Accordingly, the judgment of the District Court dismissing the plaintiffs case for failing to show that she had exhausted administrative remedies available to her is reversed and the case is remanded to the District Court for further proceedings. 
      
      . Section 1997e(a) states:
      No action shall be brought with respect to prison conditions under section 1983 of this title, or any other Federal law, by a prisoner confined in any jail, prison or other correctional facility until such administrative remedies as are available are exhausted.
     
      
      . In their Brief to the District Court in support of their motion to dismiss, the defendants attempted to show the existence of grievance procedures at the jail by citing deposition testimony by defendant James Kemper. But in chastising the plaintiff for citing to this very same deposition on appeal, the defendants now admit that no evidence regarding any actual grievance procedures at the jail, including Kemper’s deposition, was ever made a part of the district court record below. Def. Br. at 11 n. 2. Instead, the defendants now rely on Rancher's statement in her original complaint that "I filed a Grievance with the Franklin Co. Jail” as evidence that a grievance procedure existed and that defendant was aware of it. Defendants have not presented any evidence that Rancher ever completed an actual grievance form or any other document in the official chain of grievance procedures.
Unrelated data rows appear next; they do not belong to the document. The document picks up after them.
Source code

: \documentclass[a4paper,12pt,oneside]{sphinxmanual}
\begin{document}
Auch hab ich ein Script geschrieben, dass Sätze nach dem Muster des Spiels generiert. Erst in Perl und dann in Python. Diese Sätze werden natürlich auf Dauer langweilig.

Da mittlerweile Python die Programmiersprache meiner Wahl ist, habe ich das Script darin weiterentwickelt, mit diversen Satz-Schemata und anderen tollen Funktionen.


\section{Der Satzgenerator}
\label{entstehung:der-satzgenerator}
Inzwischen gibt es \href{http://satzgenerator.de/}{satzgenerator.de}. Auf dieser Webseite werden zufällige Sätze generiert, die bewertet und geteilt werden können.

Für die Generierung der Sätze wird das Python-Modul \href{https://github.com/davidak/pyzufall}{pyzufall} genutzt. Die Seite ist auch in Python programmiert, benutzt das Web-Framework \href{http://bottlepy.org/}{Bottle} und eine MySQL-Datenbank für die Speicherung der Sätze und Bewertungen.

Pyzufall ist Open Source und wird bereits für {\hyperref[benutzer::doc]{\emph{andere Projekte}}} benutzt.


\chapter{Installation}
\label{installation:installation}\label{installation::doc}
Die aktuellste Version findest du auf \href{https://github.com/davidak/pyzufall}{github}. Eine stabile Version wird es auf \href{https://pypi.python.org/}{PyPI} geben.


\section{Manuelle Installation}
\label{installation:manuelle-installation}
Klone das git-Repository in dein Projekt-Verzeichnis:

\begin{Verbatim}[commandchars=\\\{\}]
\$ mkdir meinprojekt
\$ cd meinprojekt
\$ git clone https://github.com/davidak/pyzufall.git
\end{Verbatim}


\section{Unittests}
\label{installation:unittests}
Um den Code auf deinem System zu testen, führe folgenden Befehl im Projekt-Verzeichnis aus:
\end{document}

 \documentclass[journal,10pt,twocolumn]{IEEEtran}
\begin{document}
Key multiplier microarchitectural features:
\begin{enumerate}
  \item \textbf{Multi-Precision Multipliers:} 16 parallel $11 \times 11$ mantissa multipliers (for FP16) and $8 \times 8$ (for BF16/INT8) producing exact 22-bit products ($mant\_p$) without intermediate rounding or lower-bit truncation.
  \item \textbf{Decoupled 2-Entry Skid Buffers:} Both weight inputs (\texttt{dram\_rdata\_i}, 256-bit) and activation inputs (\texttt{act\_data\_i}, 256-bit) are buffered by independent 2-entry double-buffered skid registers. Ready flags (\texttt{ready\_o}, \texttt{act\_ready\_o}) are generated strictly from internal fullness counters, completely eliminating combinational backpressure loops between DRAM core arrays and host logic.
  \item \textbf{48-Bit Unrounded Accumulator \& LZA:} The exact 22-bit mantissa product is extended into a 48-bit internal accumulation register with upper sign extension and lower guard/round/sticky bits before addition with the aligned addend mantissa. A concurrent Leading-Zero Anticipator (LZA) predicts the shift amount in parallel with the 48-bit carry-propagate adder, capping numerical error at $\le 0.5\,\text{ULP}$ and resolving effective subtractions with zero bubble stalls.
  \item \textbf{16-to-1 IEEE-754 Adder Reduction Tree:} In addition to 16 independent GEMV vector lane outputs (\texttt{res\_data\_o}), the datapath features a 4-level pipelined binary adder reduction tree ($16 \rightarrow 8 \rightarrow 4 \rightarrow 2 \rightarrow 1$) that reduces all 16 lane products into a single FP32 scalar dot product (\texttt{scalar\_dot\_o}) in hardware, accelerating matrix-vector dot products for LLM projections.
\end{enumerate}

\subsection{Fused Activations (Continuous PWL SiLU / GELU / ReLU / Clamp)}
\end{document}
Rancher did file several medical request forms and wrote at least one letter to Deputy Jailer, Bill Read. Given defendants’ failure to produce any formal grievance by Rancher, it is more reasonable to assume that her statement, "I filed a grievance,” was a reference to her letter to Read than to an official filing. This interpretation is also consistent with her assertion that she was never aware of any available formal grievance procedures at the jail. Defendants have not cited to any evidence in the record that demonstrates the existence of any grievance procedures at the Jail, much less that Rancher actually submitted grievances pursuant to such procedures.